*Aim of the task*. Filter the entries down to the lines holding "documentclass", then copy those lines.

*Exercise input*.
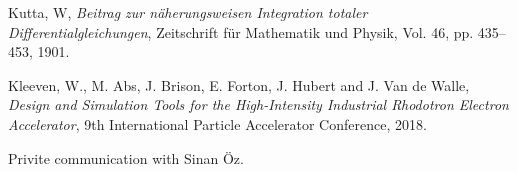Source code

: \documentclass[a4paper,oneside,12pt]{report}
\numberwithin{equation}{chapter}
\begin{document}
\begin{thebibliography}{9}
    Kutta, W, 
    \emph{Beitrag zur näherungsweisen Integration totaler Differentialgleichungen}, 
    Zeitschrift für Mathematik und Physik, 
    Vol. 46,
    pp. 435–453,
    1901.

    Kleeven, W., M. Abs, J. Brison, E. Forton, J. Hubert and J. Van de Walle,
    \emph{Design and Simulation Tools for the High-Intensity Industrial Rhodotron Electron Accelerator},
    9th International Particle Accelerator Conference,
    2018.
    
    Privite communication with Sinan Öz.


\end{thebibliography}

\end{document}

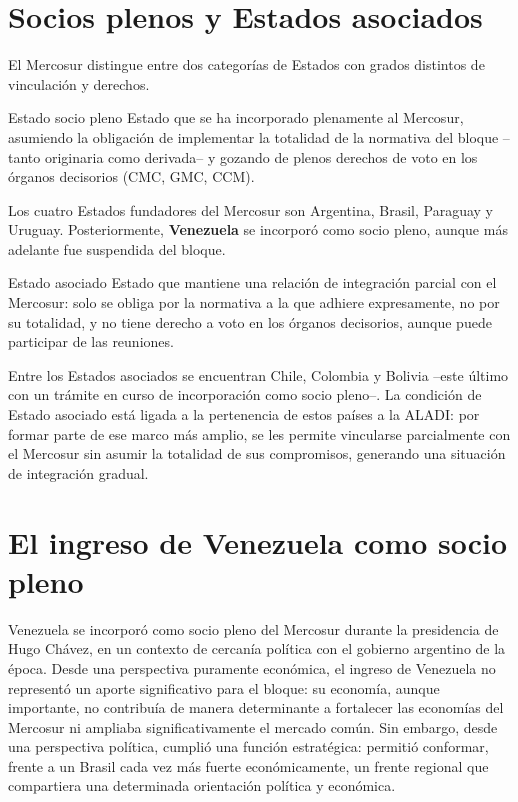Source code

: \documentclass[12pt,oneside]{book}
\begin{document}
\section{Socios plenos y Estados asociados}

El Mercosur distingue entre dos categorías de Estados con grados distintos de vinculación y derechos.

\begin{definicion}{Estado socio pleno}
Estado que se ha incorporado plenamente al Mercosur, asumiendo la obligación de implementar la totalidad de la normativa del bloque --tanto originaria como derivada-- y gozando de plenos derechos de voto en los órganos decisorios (CMC, GMC, CCM).
\end{definicion}

Los cuatro Estados fundadores del Mercosur son Argentina, Brasil, Paraguay y Uruguay. Posteriormente, \textbf{Venezuela} se incorporó como socio pleno, aunque más adelante fue suspendida del bloque.

\begin{definicion}{Estado asociado}
Estado que mantiene una relación de integración parcial con el Mercosur: solo se obliga por la normativa a la que adhiere expresamente, no por su totalidad, y no tiene derecho a voto en los órganos decisorios, aunque puede participar de las reuniones.
\end{definicion}

Entre los Estados asociados se encuentran Chile, Colombia y Bolivia --este último con un trámite en curso de incorporación como socio pleno--. La condición de Estado asociado está ligada a la pertenencia de estos países a la ALADI: por formar parte de ese marco más amplio, se les permite vincularse parcialmente con el Mercosur sin asumir la totalidad de sus compromisos, generando una situación de integración gradual.

\section{El ingreso de Venezuela como socio pleno}

Venezuela se incorporó como socio pleno del Mercosur durante la presidencia de Hugo Chávez, en un contexto de cercanía política con el gobierno argentino de la época. Desde una perspectiva puramente económica, el ingreso de Venezuela no representó un aporte significativo para el bloque: su economía, aunque importante, no contribuía de manera determinante a fortalecer las economías del Mercosur ni ampliaba significativamente el mercado común. Sin embargo, desde una perspectiva política, cumplió una función estratégica: permitió conformar, frente a un Brasil cada vez más fuerte económicamente, un frente regional que compartiera una determinada orientación política y económica.
\end{document}
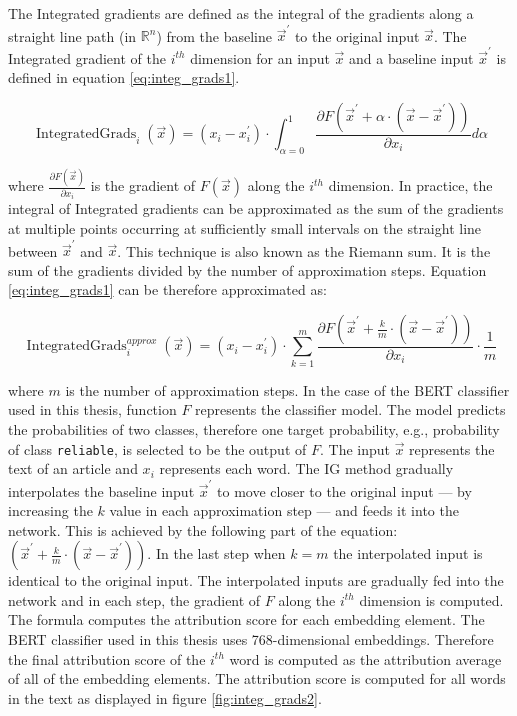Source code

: The Integrated gradients are defined as the integral of the gradients along a straight line path (in $\mathbb{R}^n$) from the baseline $\Vec{x}^{'}$ to the original input $\Vec{x}$. The Integrated gradient of the $i^{th}$ dimension for an input $\Vec{x}$ and a baseline input $\Vec{x}^{'}$ is defined in equation \ref{eq:integ_grads1}.

\begin{equation}
    \operatorname{IntegratedGrads}_i(\Vec{x}) = (x_i - x^{'}_i) \cdot \int_{\alpha = 0}^{1} \displaystyle{\frac{\partial F(\Vec{x}^{'} + \alpha \cdot (\Vec{x}-\Vec{x}^{'}))}{\partial x_i}} d\alpha
    \label{eq:integ_grads1}
\end{equation}

where $\frac{\partial F(\Vec{x})}{\partial x_i}$ is the gradient of $F(\Vec{x})$ along the $i^{th}$ dimension. In practice, the integral of Integrated gradients can be approximated as the sum of the gradients at multiple points occurring at sufficiently small intervals on the straight line between $\Vec{x}^{'}$ and $\Vec{x}$. This technique is also known as the Riemann sum. It is the sum of the gradients divided by the number of approximation steps. Equation \ref{eq:integ_grads1} can be therefore approximated as:

\begin{equation}
    \operatorname{IntegratedGrads}^{approx}_i(\Vec{x}) = (x_i - x^{'}_i) \cdot \sum_{k=1}^{m} \displaystyle{\frac{\partial F(\Vec{x}^{'} + \frac{k}{m} \cdot (\Vec{x} - \Vec{x}^{'}))}{\partial x_i}} \cdot \frac{1}{m}
    \label{eq:integ_grads2}
\end{equation}

where $m$ is the number of approximation steps. In the case of the BERT classifier used in this thesis, function $F$ represents the classifier model. The model predicts the probabilities of two classes, therefore one target probability, e.g., probability of class \texttt{reliable}, is selected to be the output of $F$. The input $\Vec{x}$ represents the text of an article and $x_i$ represents each word. The IG method gradually interpolates the baseline input $\Vec{x}^{'}$ to move closer to the original input --- by increasing the $k$ value in each approximation step --- and feeds it into the network. This is achieved by the following part of the equation: $(\Vec{x}^{'} + \frac{k}{m} \cdot (\Vec{x} - \Vec{x}^{'}))$.
In the last step when $k=m$ the interpolated input is identical to the original input. The interpolated inputs are gradually fed into the network and in each step, the gradient of $F$ along the $i^{th}$ dimension is computed. 
The formula computes the attribution score for each embedding element. The BERT classifier used in this thesis uses 768-dimensional embeddings. Therefore the final attribution score of the $i^{th}$ word is computed as the attribution average of all of the embedding elements. The attribution score is computed for all words in the text as displayed in figure \ref{fig:integ_grads2}.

*Solution to the exercise*.
: \documentclass[a4paper,oneside,12pt]{report}
: \documentclass[12pt,oneside]{book}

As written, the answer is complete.